Description of the task. Go through each line of the records below and count those with the word "struttura"; give only the total.

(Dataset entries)
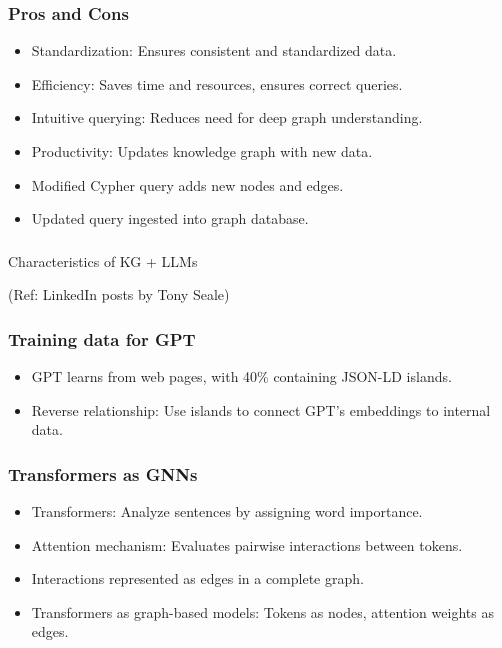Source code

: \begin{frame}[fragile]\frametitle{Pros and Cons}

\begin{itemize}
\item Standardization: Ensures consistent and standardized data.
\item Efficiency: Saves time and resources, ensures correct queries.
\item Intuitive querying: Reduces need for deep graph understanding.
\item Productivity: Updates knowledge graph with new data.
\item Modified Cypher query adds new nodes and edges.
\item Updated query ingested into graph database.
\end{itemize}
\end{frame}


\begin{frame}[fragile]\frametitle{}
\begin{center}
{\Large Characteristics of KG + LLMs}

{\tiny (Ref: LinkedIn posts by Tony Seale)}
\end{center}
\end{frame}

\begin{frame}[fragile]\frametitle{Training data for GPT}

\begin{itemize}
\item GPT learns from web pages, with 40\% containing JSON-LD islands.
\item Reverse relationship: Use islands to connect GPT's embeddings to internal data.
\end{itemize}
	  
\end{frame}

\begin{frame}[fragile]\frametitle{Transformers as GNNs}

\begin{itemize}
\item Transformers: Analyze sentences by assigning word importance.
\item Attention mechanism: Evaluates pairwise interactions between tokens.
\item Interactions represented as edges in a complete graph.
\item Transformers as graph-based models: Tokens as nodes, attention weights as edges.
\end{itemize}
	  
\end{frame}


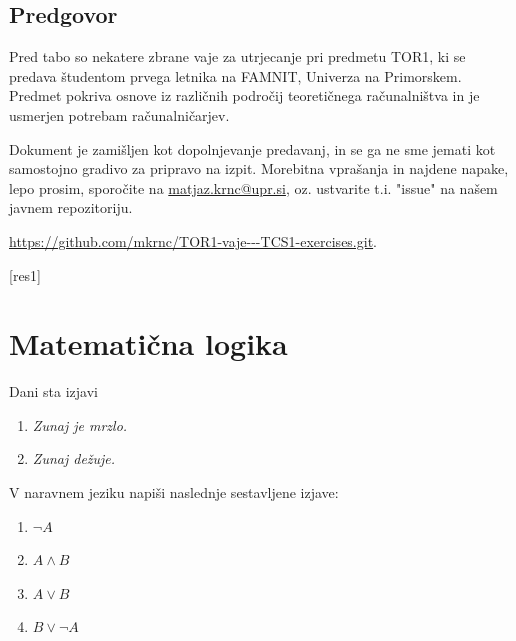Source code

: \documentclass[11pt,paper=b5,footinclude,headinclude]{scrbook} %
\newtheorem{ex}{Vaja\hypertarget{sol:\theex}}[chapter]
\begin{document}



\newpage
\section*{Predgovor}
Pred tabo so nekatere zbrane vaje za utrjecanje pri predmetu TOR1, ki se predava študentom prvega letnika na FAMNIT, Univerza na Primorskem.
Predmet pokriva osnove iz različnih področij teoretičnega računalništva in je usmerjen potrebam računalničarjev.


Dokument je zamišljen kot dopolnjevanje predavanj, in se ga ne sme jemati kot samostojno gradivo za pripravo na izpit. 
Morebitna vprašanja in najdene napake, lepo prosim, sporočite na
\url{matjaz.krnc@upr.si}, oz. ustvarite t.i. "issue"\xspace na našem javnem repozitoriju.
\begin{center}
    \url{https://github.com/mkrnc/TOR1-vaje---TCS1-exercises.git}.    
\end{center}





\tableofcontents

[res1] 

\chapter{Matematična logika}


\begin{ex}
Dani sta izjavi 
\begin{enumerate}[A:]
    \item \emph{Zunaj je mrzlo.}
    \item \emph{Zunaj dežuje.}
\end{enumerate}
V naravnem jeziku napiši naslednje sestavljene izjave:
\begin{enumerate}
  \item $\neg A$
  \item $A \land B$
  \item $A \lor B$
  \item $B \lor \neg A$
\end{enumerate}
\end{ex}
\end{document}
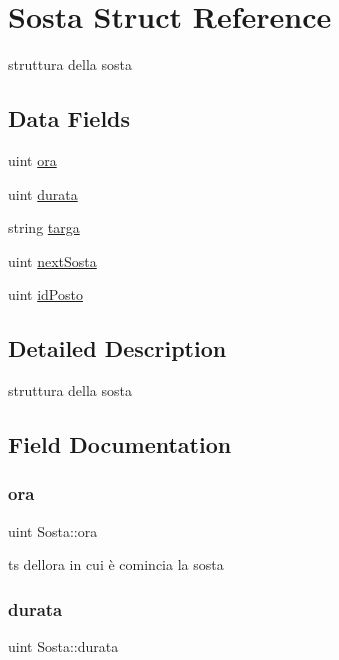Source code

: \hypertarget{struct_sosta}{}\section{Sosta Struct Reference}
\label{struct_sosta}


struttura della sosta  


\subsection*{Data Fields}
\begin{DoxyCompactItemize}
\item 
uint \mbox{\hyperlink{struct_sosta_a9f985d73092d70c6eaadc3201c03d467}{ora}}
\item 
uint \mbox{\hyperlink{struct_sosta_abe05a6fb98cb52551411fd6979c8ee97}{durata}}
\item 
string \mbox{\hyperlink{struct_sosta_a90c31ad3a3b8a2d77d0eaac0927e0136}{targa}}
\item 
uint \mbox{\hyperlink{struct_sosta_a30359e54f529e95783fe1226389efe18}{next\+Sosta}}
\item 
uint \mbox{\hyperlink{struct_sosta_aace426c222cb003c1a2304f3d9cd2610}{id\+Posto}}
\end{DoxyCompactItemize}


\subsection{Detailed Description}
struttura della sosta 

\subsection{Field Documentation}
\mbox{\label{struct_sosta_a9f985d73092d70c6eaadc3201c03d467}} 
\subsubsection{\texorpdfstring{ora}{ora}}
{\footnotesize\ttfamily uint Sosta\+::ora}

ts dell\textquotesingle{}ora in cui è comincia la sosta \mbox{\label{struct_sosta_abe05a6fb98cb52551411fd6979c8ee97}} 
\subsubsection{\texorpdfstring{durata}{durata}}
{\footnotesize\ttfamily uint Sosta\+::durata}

Solution to this task. 2